The Rel 10.0.0.63 IP is a non-routable IP, therefore only used on internal network, and indeed maybe used by LAN players anyhow 1 question:

Why does this IP is even trying to be accessed, as 1) it is not a public IP 2) None of my computers are in the 10.0.0.0/8 block.

On the other ends, when assigning the coturn to Finland or Germany, I cannot connect to any games - even with all FW remove from the network. Are these 2 coturn being hammered with DDDOS 24/7 ?

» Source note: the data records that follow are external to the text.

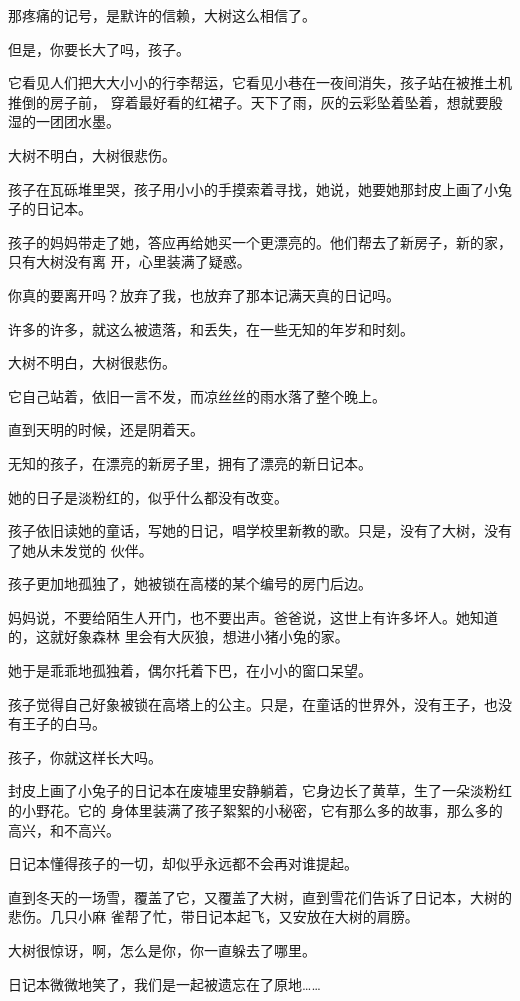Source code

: \documentclass[12pt,a4paper]{article}
\begin{document}
		那疼痛的记号，是默许的信赖，大树这么相信了。

		但是，你要长大了吗，孩子。

		它看见人们把大大小小的行李帮运，它看见小巷在一夜间消失，孩子站在被推土机推倒的房子前，
	穿着最好看的红裙子。天下了雨，灰的云彩坠着坠着，想就要殷湿的一团团水墨。


		大树不明白，大树很悲伤。

		孩子在瓦砾堆里哭，孩子用小小的手摸索着寻找，她说，她要她那封皮上画了小兔子的日记本。

		孩子的妈妈带走了她，答应再给她买一个更漂亮的。他们帮去了新房子，新的家，只有大树没有离
	开，心里装满了疑惑。

		你真的要离开吗？放弃了我，也放弃了那本记满天真的日记吗。

		许多的许多，就这么被遗落，和丢失，在一些无知的年岁和时刻。


		大树不明白，大树很悲伤。

		它自己站着，依旧一言不发，而凉丝丝的雨水落了整个晚上。

		直到天明的时候，还是阴着天。


		无知的孩子，在漂亮的新房子里，拥有了漂亮的新日记本。

		她的日子是淡粉红的，似乎什么都没有改变。

		孩子依旧读她的童话，写她的日记，唱学校里新教的歌。只是，没有了大树，没有了她从未发觉的
	伙伴。


		孩子更加地孤独了，她被锁在高楼的某个编号的房门后边。

		妈妈说，不要给陌生人开门，也不要出声。爸爸说，这世上有许多坏人。她知道的，这就好象森林
	里会有大灰狼，想进小猪小兔的家。

		她于是乖乖地孤独着，偶尔托着下巴，在小小的窗口呆望。

		孩子觉得自己好象被锁在高塔上的公主。只是，在童话的世界外，没有王子，也没有王子的白马。


		孩子，你就这样长大吗。

		封皮上画了小兔子的日记本在废墟里安静躺着，它身边长了黄草，生了一朵淡粉红的小野花。它的
	身体里装满了孩子絮絮的小秘密，它有那么多的故事，那么多的高兴，和不高兴。

		日记本懂得孩子的一切，却似乎永远都不会再对谁提起。

		直到冬天的一场雪，覆盖了它，又覆盖了大树，直到雪花们告诉了日记本，大树的悲伤。几只小麻
	雀帮了忙，带日记本起飞，又安放在大树的肩膀。

		大树很惊讶，啊，怎么是你，你一直躲去了哪里。

		日记本微微地笑了，我们是一起被遗忘在了原地……
\end{document}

Brutus5000 · 12 Mar 2024, 19:56

Host candidates are all candidates "harvested" from your network interfaces - virtual or physical. So a 10.x.x.x address or 172.x.x.x appearing that you don't know could be a virtual machine network adapter or a docker network. Other ip addresses could stem from VPNs or other network services (Hamachi, ...)
Server relexive is the ip address a coturn server sees when you connect to it. If 73.157.8.80 is not your public ip, there indeed is a problem. Are you sitting in front of a proxy maybe? What does https://ifconfig.me show as IP?
Relayed candidates are basically the ip addresses of the Coturn servers that offer TURN traffic proxying,

And yes basically all our self-hosted coturn servers get DDoS hammered as soon as we publish the ip.
Global is a 3rd party service that cannot be ddosed.